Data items
▬▬▬▬▬▬▬▬▬▬

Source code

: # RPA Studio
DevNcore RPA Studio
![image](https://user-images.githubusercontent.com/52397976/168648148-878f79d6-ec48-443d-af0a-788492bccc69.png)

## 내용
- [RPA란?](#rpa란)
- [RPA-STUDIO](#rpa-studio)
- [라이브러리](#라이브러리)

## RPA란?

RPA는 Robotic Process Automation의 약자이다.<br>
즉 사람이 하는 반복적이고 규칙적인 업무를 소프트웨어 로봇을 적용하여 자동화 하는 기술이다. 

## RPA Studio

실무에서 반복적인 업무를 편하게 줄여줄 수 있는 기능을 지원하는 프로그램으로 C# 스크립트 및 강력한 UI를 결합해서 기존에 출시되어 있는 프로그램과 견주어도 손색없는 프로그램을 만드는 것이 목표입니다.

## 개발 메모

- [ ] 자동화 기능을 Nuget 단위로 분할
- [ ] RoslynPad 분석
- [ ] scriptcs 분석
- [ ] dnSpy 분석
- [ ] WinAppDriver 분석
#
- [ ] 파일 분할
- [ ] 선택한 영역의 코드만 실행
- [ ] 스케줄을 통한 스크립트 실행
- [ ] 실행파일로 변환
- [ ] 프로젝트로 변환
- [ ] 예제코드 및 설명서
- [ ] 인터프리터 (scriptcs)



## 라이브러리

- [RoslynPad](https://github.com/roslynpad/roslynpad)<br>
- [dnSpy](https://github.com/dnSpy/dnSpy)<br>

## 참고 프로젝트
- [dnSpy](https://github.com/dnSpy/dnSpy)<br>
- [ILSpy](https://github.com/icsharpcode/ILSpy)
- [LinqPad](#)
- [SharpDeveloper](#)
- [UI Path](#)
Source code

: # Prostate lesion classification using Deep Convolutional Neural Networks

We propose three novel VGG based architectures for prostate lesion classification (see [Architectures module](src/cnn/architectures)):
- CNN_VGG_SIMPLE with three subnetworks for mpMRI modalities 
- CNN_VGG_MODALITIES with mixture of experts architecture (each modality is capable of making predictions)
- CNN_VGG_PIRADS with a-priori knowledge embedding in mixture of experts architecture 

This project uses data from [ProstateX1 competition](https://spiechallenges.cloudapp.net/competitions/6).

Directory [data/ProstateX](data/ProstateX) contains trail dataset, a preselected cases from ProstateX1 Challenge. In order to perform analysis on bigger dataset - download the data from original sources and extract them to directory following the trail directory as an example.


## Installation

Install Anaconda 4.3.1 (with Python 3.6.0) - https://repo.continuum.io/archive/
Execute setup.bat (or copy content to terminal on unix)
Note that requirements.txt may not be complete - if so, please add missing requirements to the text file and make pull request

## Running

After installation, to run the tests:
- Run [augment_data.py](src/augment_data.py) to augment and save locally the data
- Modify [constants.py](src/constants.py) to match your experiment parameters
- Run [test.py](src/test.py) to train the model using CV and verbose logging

▬▬▬▬▬▬▬▬▬▬

# EXERCISE DESCRIPTION
Give all the records above again, wording unchanged.

# YOUR RESPONSE
Source code

: # RPA Studio
DevNcore RPA Studio
![image](https://user-images.githubusercontent.com/52397976/168648148-878f79d6-ec48-443d-af0a-788492bccc69.png)

## 내용
- [RPA란?](#rpa란)
- [RPA-STUDIO](#rpa-studio)
- [라이브러리](#라이브러리)

## RPA란?

RPA는 Robotic Process Automation의 약자이다.<br>
즉 사람이 하는 반복적이고 규칙적인 업무를 소프트웨어 로봇을 적용하여 자동화 하는 기술이다. 

## RPA Studio

실무에서 반복적인 업무를 편하게 줄여줄 수 있는 기능을 지원하는 프로그램으로 C# 스크립트 및 강력한 UI를 결합해서 기존에 출시되어 있는 프로그램과 견주어도 손색없는 프로그램을 만드는 것이 목표입니다.

## 개발 메모

- [ ] 자동화 기능을 Nuget 단위로 분할
- [ ] RoslynPad 분석
- [ ] scriptcs 분석
- [ ] dnSpy 분석
- [ ] WinAppDriver 분석
#
- [ ] 파일 분할
- [ ] 선택한 영역의 코드만 실행
- [ ] 스케줄을 통한 스크립트 실행
- [ ] 실행파일로 변환
- [ ] 프로젝트로 변환
- [ ] 예제코드 및 설명서
- [ ] 인터프리터 (scriptcs)



## 라이브러리

- [RoslynPad](https://github.com/roslynpad/roslynpad)<br>
- [dnSpy](https://github.com/dnSpy/dnSpy)<br>

## 참고 프로젝트
- [dnSpy](https://github.com/dnSpy/dnSpy)<br>
- [ILSpy](https://github.com/icsharpcode/ILSpy)
- [LinqPad](#)
- [SharpDeveloper](#)
- [UI Path](#)
Source code

: # Prostate lesion classification using Deep Convolutional Neural Networks

We propose three novel VGG based architectures for prostate lesion classification (see [Architectures module](src/cnn/architectures)):
- CNN_VGG_SIMPLE with three subnetworks for mpMRI modalities 
- CNN_VGG_MODALITIES with mixture of experts architecture (each modality is capable of making predictions)
- CNN_VGG_PIRADS with a-priori knowledge embedding in mixture of experts architecture 

This project uses data from [ProstateX1 competition](https://spiechallenges.cloudapp.net/competitions/6).

Directory [data/ProstateX](data/ProstateX) contains trail dataset, a preselected cases from ProstateX1 Challenge. In order to perform analysis on bigger dataset - download the data from original sources and extract them to directory following the trail directory as an example.


## Installation

Install Anaconda 4.3.1 (with Python 3.6.0) - https://repo.continuum.io/archive/
Execute setup.bat (or copy content to terminal on unix)
Note that requirements.txt may not be complete - if so, please add missing requirements to the text file and make pull request

## Running

After installation, to run the tests:
- Run [augment_data.py](src/augment_data.py) to augment and save locally the data
- Modify [constants.py](src/constants.py) to match your experiment parameters
- Run [test.py](src/test.py) to train the model using CV and verbose logging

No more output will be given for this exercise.